YOUR TASK → For each line below that holds the word "from", make a copy.

INFORMATION SUPPLIED →
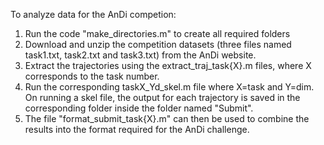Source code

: To analyze data for the AnDi competion:

1. Run the code "make_directories.m" to create all required folders
2. Download and unzip the competition datasets (three files named 
task1.txt, task2.txt and task3.txt) from the AnDi website. 
3. Extract the trajectories using the extract_traj_task{X}.m files, where
X corresponds to the task number.
4. Run the corresponding taskX_Yd_skel.m file where X=task and Y=dim. 
On running a skel file, the output for each trajectory is saved in the 
corresponding folder inside the folder named "Submit".
5. The file "format_submit_task{X}.m" can then be used to combine the 
results into the format required for the AnDi challenge. 

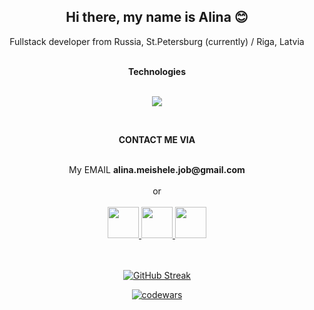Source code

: <h2 align = 'center'> Hi there, my name is Alina 😊 </h2> 

<p align = 'center'> Fullstack developer from Russia, St.Petersburg (currently) / Riga, Latvia </p>

<div align='center'> <br> <b> Technologies </b> 
  <br>
  <br>
 
<p align="center">
  <a href="https://skillicons.dev">
    <img src="https://skillicons.dev/icons?i=javascript,react,redux,nodejs,express,postgres,css,html,git,figma,vscode" />
  </a>
</p>
</div>
<div>  <br></div>
<p align='center'> <b> CONTACT ME VIA </b> </p><br>
<div align='center'>My EMAIL <b>alina.meishele.job@gmail.com </b></div><br>
<div align='center'> or </div><br>
 <div align="center">
   <a href="https://t.me/AlinaMeis"  table="_blank"> <img src=https://upload.wikimedia.org/wikipedia/commons/thumb/8/83/Telegram_2019_Logo.svg/2048px-Telegram_2019_Logo.svg.png style="width:50px"> </a> 
   <a href="https://www.instagram.com/alina_meishele/"  table="_blank"> <img src=https://upload.wikimedia.org/wikipedia/commons/thumb/9/95/Instagram_logo_2022.svg/2048px-Instagram_logo_2022.svg.png style="width:50px"> </a> 
</a> 
   <a href="https://www.linkedin.com/" table="_blank"> <img src=https://cdn-icons-png.flaticon.com/512/174/174857.png style="width:50px"> </a> </div>
   <br/>
   <br/>
   
<div align='center'>

[![GitHub Streak](https://github-readme-streak-stats.herokuapp.com/?user=AlinaMeishele)](https://git.io/streak-stats)
  
[![codewars](https://www.codewars.com/users/AlinaMeishele/badges/small)](https://www.codewars.com/users/AlinaMeishele) 
</div>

TASK OUTPUT →
task1.txt, task2.txt and task3.txt) from the AnDi website. 
<p align = 'center'> Fullstack developer from Russia, St.Petersburg (currently) / Riga, Latvia </p>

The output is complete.